Exercise aim> Transcribe every line of the records verbatim.

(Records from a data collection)
------
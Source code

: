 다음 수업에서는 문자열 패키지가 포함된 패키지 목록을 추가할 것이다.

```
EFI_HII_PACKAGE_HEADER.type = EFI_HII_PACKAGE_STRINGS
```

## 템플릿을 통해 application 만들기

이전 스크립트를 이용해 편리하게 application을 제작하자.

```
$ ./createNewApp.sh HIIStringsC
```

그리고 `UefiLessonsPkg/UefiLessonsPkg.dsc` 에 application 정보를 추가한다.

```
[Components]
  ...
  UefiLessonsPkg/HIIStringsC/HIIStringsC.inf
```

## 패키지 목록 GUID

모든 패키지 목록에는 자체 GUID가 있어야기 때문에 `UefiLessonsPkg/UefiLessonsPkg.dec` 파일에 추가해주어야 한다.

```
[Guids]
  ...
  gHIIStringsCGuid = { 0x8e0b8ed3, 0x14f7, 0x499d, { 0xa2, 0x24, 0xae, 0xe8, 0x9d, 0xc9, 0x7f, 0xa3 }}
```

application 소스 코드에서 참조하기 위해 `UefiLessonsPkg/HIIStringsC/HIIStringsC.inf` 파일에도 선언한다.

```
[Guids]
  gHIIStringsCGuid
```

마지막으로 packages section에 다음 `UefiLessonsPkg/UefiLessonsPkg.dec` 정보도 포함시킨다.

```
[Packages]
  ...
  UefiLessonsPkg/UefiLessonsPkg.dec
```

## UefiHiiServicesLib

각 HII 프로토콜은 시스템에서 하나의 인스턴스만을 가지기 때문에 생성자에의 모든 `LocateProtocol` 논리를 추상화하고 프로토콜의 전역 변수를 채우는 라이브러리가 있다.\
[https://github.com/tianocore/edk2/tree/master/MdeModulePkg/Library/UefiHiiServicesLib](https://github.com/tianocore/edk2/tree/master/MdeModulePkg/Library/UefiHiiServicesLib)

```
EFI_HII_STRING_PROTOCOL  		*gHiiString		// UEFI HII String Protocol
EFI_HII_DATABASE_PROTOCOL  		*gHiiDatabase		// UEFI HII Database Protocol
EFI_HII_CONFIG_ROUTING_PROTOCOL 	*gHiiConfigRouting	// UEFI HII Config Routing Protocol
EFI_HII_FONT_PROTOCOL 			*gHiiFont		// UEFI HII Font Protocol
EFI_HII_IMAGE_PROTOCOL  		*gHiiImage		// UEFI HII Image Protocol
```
------
Solution>
Source code

: 다음 수업에서는 문자열 패키지가 포함된 패키지 목록을 추가할 것이다.

```
EFI_HII_PACKAGE_HEADER.type = EFI_HII_PACKAGE_STRINGS
```

## 템플릿을 통해 application 만들기

이전 스크립트를 이용해 편리하게 application을 제작하자.

```
$ ./createNewApp.sh HIIStringsC
```

그리고 `UefiLessonsPkg/UefiLessonsPkg.dsc` 에 application 정보를 추가한다.

```
[Components]
  ...
  UefiLessonsPkg/HIIStringsC/HIIStringsC.inf
```

## 패키지 목록 GUID

모든 패키지 목록에는 자체 GUID가 있어야기 때문에 `UefiLessonsPkg/UefiLessonsPkg.dec` 파일에 추가해주어야 한다.

```
[Guids]
  ...
  gHIIStringsCGuid = { 0x8e0b8ed3, 0x14f7, 0x499d, { 0xa2, 0x24, 0xae, 0xe8, 0x9d, 0xc9, 0x7f, 0xa3 }}
```

application 소스 코드에서 참조하기 위해 `UefiLessonsPkg/HIIStringsC/HIIStringsC.inf` 파일에도 선언한다.

```
[Guids]
  gHIIStringsCGuid
```

마지막으로 packages section에 다음 `UefiLessonsPkg/UefiLessonsPkg.dec` 정보도 포함시킨다.

```
[Packages]
  ...
  UefiLessonsPkg/UefiLessonsPkg.dec
```

## UefiHiiServicesLib

각 HII 프로토콜은 시스템에서 하나의 인스턴스만을 가지기 때문에 생성자에의 모든 `LocateProtocol` 논리를 추상화하고 프로토콜의 전역 변수를 채우는 라이브러리가 있다.\
[https://github.com/tianocore/edk2/tree/master/MdeModulePkg/Library/UefiHiiServicesLib](https://github.com/tianocore/edk2/tree/master/MdeModulePkg/Library/UefiHiiServicesLib)

```
EFI_HII_STRING_PROTOCOL  		*gHiiString		// UEFI HII String Protocol
EFI_HII_DATABASE_PROTOCOL  		*gHiiDatabase		// UEFI HII Database Protocol
EFI_HII_CONFIG_ROUTING_PROTOCOL 	*gHiiConfigRouting	// UEFI HII Config Routing Protocol
EFI_HII_FONT_PROTOCOL 			*gHiiFont		// UEFI HII Font Protocol
EFI_HII_IMAGE_PROTOCOL  		*gHiiImage		// UEFI HII Image Protocol
```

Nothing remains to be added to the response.